Plusieurs approches de la médiation sont possibles. Celles basées sur la Communication Non Violente de Marshall Rosenberg, comme le propose l’association Génération Médiateurs , me paraissent plus pertinentes.
L’élève médiateur va, dans un premier temps, reformuler les propos de chacun en se basant sur les faits, en essayant de les dissocier de leur interprétation émotionnelle. De cette manière, il est plus aisé d’avoir accès au point de vue de l’autre. Ensuite, le médiateur fait émerger le sentiment éprouvé par chacun. Petit à petit, il facilite la prise de conscience de la souffrance vécue par les jeunes.
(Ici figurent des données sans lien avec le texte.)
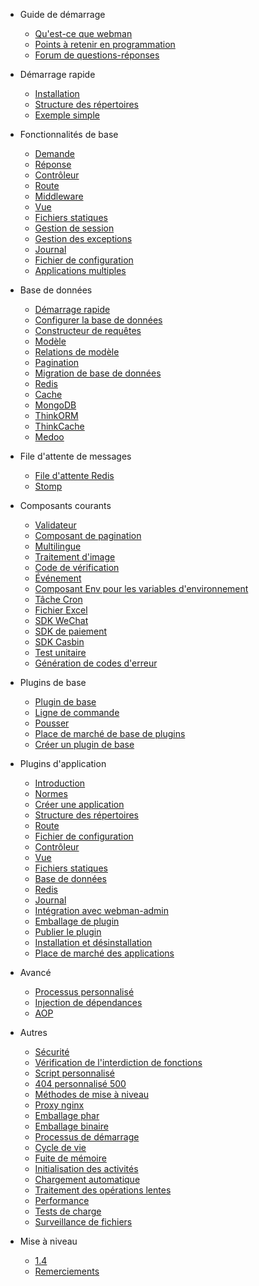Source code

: - Guide de démarrage

  - [Qu'est-ce que webman](README.md)
  - [Points à retenir en programmation](attention.md)
  - [Forum de questions-réponses](help.md)
  
- Démarrage rapide
  
  - [Installation](install.md)
  - [Structure des répertoires](directory.md)
  - [Exemple simple](tutorial.md)

- Fonctionnalités de base

  - [Demande](request.md)
  - [Réponse](response.md)
  - [Contrôleur](controller.md)
  - [Route](route.md)
  - [Middleware](middleware.md)
  - [Vue](view.md)
  - [Fichiers statiques](static.md)
  - [Gestion de session](session.md)
  - [Gestion des exceptions](exception.md)
  - [Journal](log.md)
  - [Fichier de configuration](config.md)
  - [Applications multiples](multiapp.md)

- Base de données

  - [Démarrage rapide](db/tutorial.md)
  - [Configurer la base de données](db/config.md)
  - [Constructeur de requêtes](db/queries.md)
  - [Modèle](db/model.md)
  - [Relations de modèle](db/relationships.md)
  - [Pagination](db/paginator.md)
  - [Migration de base de données](db/migration.md)
  - [Redis](db/redis.md)
  - [Cache](db/cache.md)
  - [MongoDB](db/mongo.md)
  - [ThinkORM](db/thinkorm.md)
  - [ThinkCache](db/thinkcache.md)
  - [Medoo](db/medoo.md)
  
- File d'attente de messages

  - [File d'attente Redis](queue/redis.md)
  - [Stomp](queue/stomp.md)
 
- Composants courants
  - [Validateur](components/validation.md)
  - [Composant de pagination](components/paginator.md)
  - [Multilingue](components/translation.md)
  - [Traitement d'image](components/image.md)
  - [Code de vérification](components/captcha.md)
  - [Événement](components/event.md)
  - [Composant Env pour les variables d'environnement](components/env.md)
  - [Tâche Cron](components/crontab.md)
  - [Fichier Excel](components/excel.md)
  - [SDK WeChat](components/wechat.md)
  - [SDK de paiement](components/payment.md)
  - [SDK Casbin](components/casbin.md)
  - [Test unitaire](components/unitest.md)
  - [Génération de codes d'erreur](components/generate_error_code.md)

- Plugins de base
  - [Plugin de base](plugin/base.md)
  - [Ligne de commande](plugin/console.md)
  - [Pousser](plugin/push.md)
  - [Place de marché de base de plugins](plugin/market.md)
  - [Créer un plugin de base](plugin/create.md)

- Plugins d'application
  - [Introduction](app/app.md)
  - [Normes](app/standard.md)
  - [Créer une application](app/create.md)
  - [Structure des répertoires](app/directory.md)
  - [Route](app/route.md)
  - [Fichier de configuration](app/config.md)
  - [Contrôleur](app/controller.md)
  - [Vue](app/view.md)
  - [Fichiers statiques](app/static.md)
  - [Base de données](app/database.md)
  - [Redis](app/redis.md)
  - [Journal](app/log.md)
  - [Intégration avec webman-admin](app/admin.md)
  - [Emballage de plugin](app/pack.md)
  - [Publier le plugin](app/publish.md)
  - [Installation et désinstallation](app/install.md)
  - [Place de marché des applications](app/market.md)

- Avancé
  - [Processus personnalisé](process.md)
  - [Injection de dépendances](di.md)
  - [AOP](aop.md)
  
- Autres
  - [Sécurité](others/security.md)
  - [Vérification de l'interdiction de fonctions](others/disable-function-check.md)
  - [Script personnalisé](others/scripts.md)
  - [404 personnalisé 500](others/custom-error-page.md)
  - [Méthodes de mise à niveau](others/upgrade.md)
  - [Proxy nginx](others/nginx-proxy.md)
  - [Emballage phar](others/phar.md)
  - [Emballage binaire](others/bin.md)
  - [Processus de démarrage](others/process.md)
  - [Cycle de vie](others/lifecycle.md)
  - [Fuite de mémoire](others/memory-leak.md)
  - [Initialisation des activités](others/bootstrap.md)
  - [Chargement automatique](others/autoload.md)
  - [Traitement des opérations lentes](others/task.md)
  - [Performance](others/performance.md)
  - [Tests de charge](others/benchmarks.md)
  - [Surveillance de fichiers](others/monitor.md)

- Mise à niveau
  - [1.4](upgrade/1-4.md)
  - [Remerciements](thanks.md)
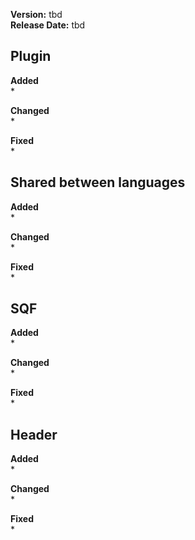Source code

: **Version:** tbd<br>
**Release Date:** tbd

## Plugin
**Added**<br>
* 

**Changed**<br>
*

**Fixed**<br>
* 


## Shared between languages
**Added**<br>
* 

**Changed**<br>
* 

**Fixed**<br>
* 

## SQF
**Added**<br>
* 

**Changed**<br>
* 

**Fixed**<br>
* 


## Header
**Added**<br>
* 

**Changed**<br>
* 

**Fixed**<br>
* 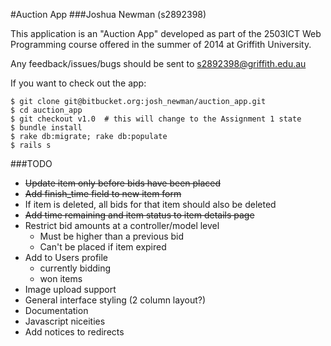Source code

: #Auction App
###Joshua Newman (s2892398)

This application is an "Auction App" developed as part of the 2503ICT Web Programming course offered in the summer of 2014 at Griffith University.

Any feedback/issues/bugs should be sent to s2892398@griffith.edu.au

If you want to check out the app:

    $ git clone git@bitbucket.org:josh_newman/auction_app.git
    $ cd auction_app
    $ git checkout v1.0  # this will change to the Assignment 1 state
    $ bundle install
    $ rake db:migrate; rake db:populate
    $ rails s

###TODO
  + <del>Update item only before bids have been placed</del>
  + <del>Add finish_time field to new item form</del>
  + If item is deleted, all bids for that item should also be deleted
  + <del>Add time remaining and item status to item details page</del>
  + Restrict bid amounts at a controller/model level
    - Must be higher than a previous bid
    - Can't be placed if item expired
  + Add to Users profile
    - currently bidding
    - won items
  + Image upload support
  + General interface styling (2 column layout?)
  + Documentation
  + Javascript niceities
  + Add notices to redirects
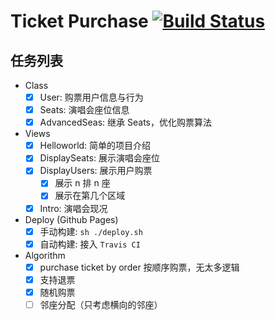 <!--
 * @Author: codytang
 * @Date: 2020-07-10 22:06:46
 * @LastEditTime: 2020-07-12 15:03:12
 * @LastEditors: codytang
 * @Description: README
-->

# Ticket Purchase [![Build Status](https://travis-ci.org/cody1991/ticket-purchase.svg?branch=master)](https://travis-ci.org/cody1991/ticket-purchase)

## 任务列表

- Class
  - [x] User: 购票用户信息与行为
  - [x] Seats: 演唱会座位信息
  - [x] AdvancedSeas: 继承 Seats，优化购票算法
- Views
  - [x] Helloworld: 简单的项目介绍
  - [x] DisplaySeats: 展示演唱会座位
  - [x] DisplayUsers: 展示用户购票
    - [x] 展示 n 排 n 座
    - [x] 展示在第几个区域
  - [x] Intro: 演唱会现况
- Deploy (Github Pages)
  - [x] 手动构建: `sh ./deploy.sh`
  - [x] 自动构建: 接入 `Travis CI`
- Algorithm
  - [x] purchase ticket by order 按顺序购票，无太多逻辑
  - [x] 支持退票
  - [x] 随机购票
  - [ ] 邻座分配（只考虑横向的邻座）
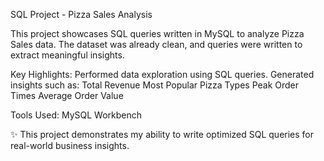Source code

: SQL Project - Pizza Sales Analysis

This project showcases SQL queries written in MySQL to analyze Pizza Sales data.
The dataset was already clean, and queries were written to extract meaningful insights.

Key Highlights:
Performed data exploration using SQL queries.
Generated insights such as:
Total Revenue
Most Popular Pizza Types
Peak Order Times
Average Order Value

Tools Used:
MySQL Workbench

✨ This project demonstrates my ability to write optimized SQL queries for real-world business insights.
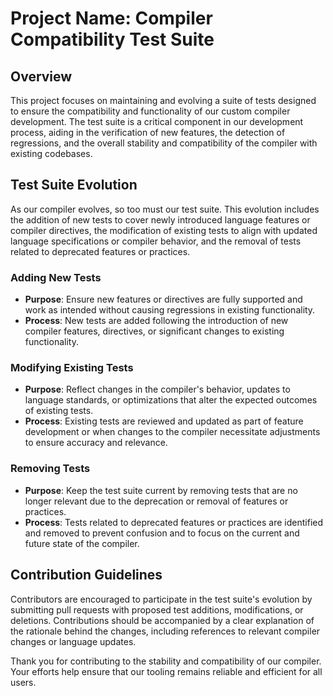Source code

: # Project Name: Compiler Compatibility Test Suite

## Overview
This project focuses on maintaining and evolving a suite of tests designed to ensure the compatibility and functionality of our custom compiler development. The test suite is a critical component in our development process, aiding in the verification of new features, the detection of regressions, and the overall stability and compatibility of the compiler with existing codebases.

## Test Suite Evolution
As our compiler evolves, so too must our test suite. This evolution includes the addition of new tests to cover newly introduced language features or compiler directives, the modification of existing tests to align with updated language specifications or compiler behavior, and the removal of tests related to deprecated features or practices.

### Adding New Tests
- **Purpose**: Ensure new features or directives are fully supported and work as intended without causing regressions in existing functionality.
- **Process**: New tests are added following the introduction of new compiler features, directives, or significant changes to existing functionality.

### Modifying Existing Tests
- **Purpose**: Reflect changes in the compiler's behavior, updates to language standards, or optimizations that alter the expected outcomes of existing tests.
- **Process**: Existing tests are reviewed and updated as part of feature development or when changes to the compiler necessitate adjustments to ensure accuracy and relevance.

### Removing Tests
- **Purpose**: Keep the test suite current by removing tests that are no longer relevant due to the deprecation or removal of features or practices.
- **Process**: Tests related to deprecated features or practices are identified and removed to prevent confusion and to focus on the current and future state of the compiler.

## Contribution Guidelines
Contributors are encouraged to participate in the test suite's evolution by submitting pull requests with proposed test additions, modifications, or deletions. Contributions should be accompanied by a clear explanation of the rationale behind the changes, including references to relevant compiler changes or language updates.

Thank you for contributing to the stability and compatibility of our compiler. Your efforts help ensure that our tooling remains reliable and efficient for all users.

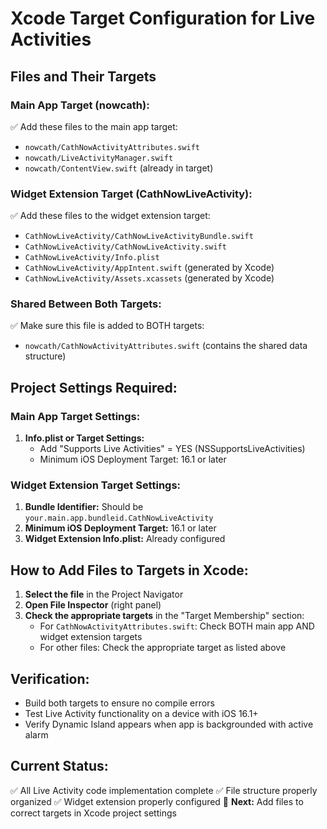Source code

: # Xcode Target Configuration for Live Activities

## Files and Their Targets

### Main App Target (nowcath):
✅ Add these files to the main app target:
- `nowcath/CathNowActivityAttributes.swift`
- `nowcath/LiveActivityManager.swift`
- `nowcath/ContentView.swift` (already in target)

### Widget Extension Target (CathNowLiveActivity):
✅ Add these files to the widget extension target:
- `CathNowLiveActivity/CathNowLiveActivityBundle.swift`
- `CathNowLiveActivity/CathNowLiveActivity.swift`
- `CathNowLiveActivity/Info.plist`
- `CathNowLiveActivity/AppIntent.swift` (generated by Xcode)
- `CathNowLiveActivity/Assets.xcassets` (generated by Xcode)

### Shared Between Both Targets:
✅ Make sure this file is added to BOTH targets:
- `nowcath/CathNowActivityAttributes.swift` (contains the shared data structure)

## Project Settings Required:

### Main App Target Settings:
1. **Info.plist or Target Settings:**
   - Add "Supports Live Activities" = YES (NSSupportsLiveActivities)
   - Minimum iOS Deployment Target: 16.1 or later

### Widget Extension Target Settings:
1. **Bundle Identifier:** Should be `your.main.app.bundleid.CathNowLiveActivity`
2. **Minimum iOS Deployment Target:** 16.1 or later
3. **Widget Extension Info.plist:** Already configured

## How to Add Files to Targets in Xcode:

1. **Select the file** in the Project Navigator
2. **Open File Inspector** (right panel)
3. **Check the appropriate targets** in the "Target Membership" section:
   - For `CathNowActivityAttributes.swift`: Check BOTH main app AND widget extension targets
   - For other files: Check the appropriate target as listed above

## Verification:
- Build both targets to ensure no compile errors
- Test Live Activity functionality on a device with iOS 16.1+
- Verify Dynamic Island appears when app is backgrounded with active alarm

## Current Status:
✅ All Live Activity code implementation complete
✅ File structure properly organized
✅ Widget extension properly configured
🔄 **Next:** Add files to correct targets in Xcode project settings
Des bribes de compassions sont expérimentées, les élèves en conflits prennent doucement conscience de la situation de l’autre. Dans un deuxième temps, le médiateur va faire exprimer les besoins de chaque élève médié. De cette manière, il amorce la possibilité d’entrevoir ce qui est bon pour l’autre. Cette étape se termine par la recherche d’un accord gagnant-gagnant. Il s’agit d’une mise en œuvre de notre capacité à aimer, à chercher ce qui est bénéfique pour soi et pour autrui.
Khenpo Yéshé Ouangden a enseigné à Dhagpo Bordeaux que pour développer un amour et une compassion juste, notre pratique devait être fondée, en premier lieu, sur l’équanimité. Dans la gestion des conflits, les élèves médiateurs rappellent en début de séance leur rôle : ni juges, ni arbitres, ils ne prennent pas parti. Cette étape est primordiale.
Nous avons la possibilité et la responsabilité dans ce monde difficile de développer plus de compréhension de soi-même et des autres. Tenter de réunir plutôt qu’opposer, voilà le socle de la construction d’une société plus harmonieuse et plus joyeuse.